● Exercise prompt:
From the line that contains "lcd.setCursor(0, 1);" to the last line of the entries, write each line out exactly; include both ends and nothing else.
── Data ──
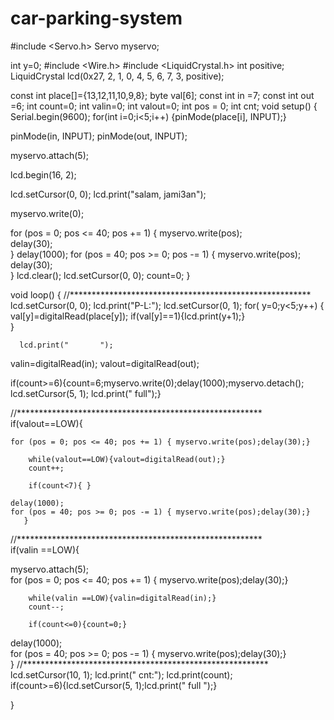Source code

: # car-parking-system
#include <Servo.h>
Servo myservo;

int y=0; 
#include <Wire.h> 
#include <LiquidCrystal.h>
int positive;
LiquidCrystal lcd(0x27, 2, 1, 0, 4, 5, 6, 7, 3, positive);

const int place[]={13,12,11,10,9,8};
byte val[6];
const int in    =7;
const int out   =6;
int count=0;
int valin=0;
int valout=0;
int pos = 0; 
int cnt;
void setup() {
  Serial.begin(9600);
  for(int i=0;i<5;i++)
     {pinMode(place[i], INPUT);}  
     
  pinMode(in, INPUT);
  pinMode(out, INPUT);
  
  myservo.attach(5); 
  
  lcd.begin(16, 2);
  
  lcd.setCursor(0, 0);
  lcd.print("salam, jami3an");
  
  myservo.write(0);
  
  for (pos = 0; pos <= 40; pos += 1) { 
    myservo.write(pos);              
    delay(30);                       
  }
  delay(1000);
  for (pos = 40; pos >= 0; pos -= 1) { 
    myservo.write(pos);             
    delay(30);                       
  }
  lcd.clear();
  lcd.setCursor(0, 0);
  count=0;
}

void loop() {
 //******************************************************* 
  lcd.setCursor(0, 0);
  lcd.print("P-L:");
  lcd.setCursor(0, 1);
  for( y=0;y<5;y++)
     {      
      val[y]=digitalRead(place[y]);
      if(val[y]==1){lcd.print(y+1);}            
      }
       
      lcd.print("       ");        
  valin=digitalRead(in);
  valout=digitalRead(out);
 
  if(count>=6){count=6;myservo.write(0);delay(1000);myservo.detach();
              lcd.setCursor(5, 1);
              lcd.print("       full");}
  
 //******************************************************** 
  if(valout==LOW){
    
 
    for (pos = 0; pos <= 40; pos += 1) { myservo.write(pos);delay(30);}
    
        while(valout==LOW){valout=digitalRead(out);}
        count++;
               
        if(count<7){ }
        
    delay(1000);     
    for (pos = 40; pos >= 0; pos -= 1) { myservo.write(pos);delay(30);}
       }
//********************************************************       
  if(valin ==LOW){
    
  myservo.attach(5);   
  for (pos = 0; pos <= 40; pos += 1) { myservo.write(pos);delay(30);}
  
        while(valin ==LOW){valin=digitalRead(in);}
        count--;
        
        if(count<=0){count=0;}
        
  delay(1000);      
  for (pos = 40; pos >= 0; pos -= 1) { myservo.write(pos);delay(30);}        
        }
//********************************************************        
  lcd.setCursor(10, 1);
  lcd.print(" cnt:");
  lcd.print(count);  
  if(count>=6){lcd.setCursor(5, 1);lcd.print("       full   ");}

}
───
● Answer box:
  lcd.setCursor(0, 1);
  for( y=0;y<5;y++)
     {      
      val[y]=digitalRead(place[y]);
      if(val[y]==1){lcd.print(y+1);}            
      }
       
      lcd.print("       ");        
  valin=digitalRead(in);
  valout=digitalRead(out);
 
  if(count>=6){count=6;myservo.write(0);delay(1000);myservo.detach();
              lcd.setCursor(5, 1);
              lcd.print("       full");}
  
 //******************************************************** 
  if(valout==LOW){
    
 
    for (pos = 0; pos <= 40; pos += 1) { myservo.write(pos);delay(30);}
    
        while(valout==LOW){valout=digitalRead(out);}
        count++;
               
        if(count<7){ }
        
    delay(1000);     
    for (pos = 40; pos >= 0; pos -= 1) { myservo.write(pos);delay(30);}
       }
//********************************************************       
  if(valin ==LOW){
    
  myservo.attach(5);   
  for (pos = 0; pos <= 40; pos += 1) { myservo.write(pos);delay(30);}
  
        while(valin ==LOW){valin=digitalRead(in);}
        count--;
        
        if(count<=0){count=0;}
        
  delay(1000);      
  for (pos = 40; pos >= 0; pos -= 1) { myservo.write(pos);delay(30);}        
        }
//********************************************************        
  lcd.setCursor(10, 1);
  lcd.print(" cnt:");
  lcd.print(count);  
  if(count>=6){lcd.setCursor(5, 1);lcd.print("       full   ");}

}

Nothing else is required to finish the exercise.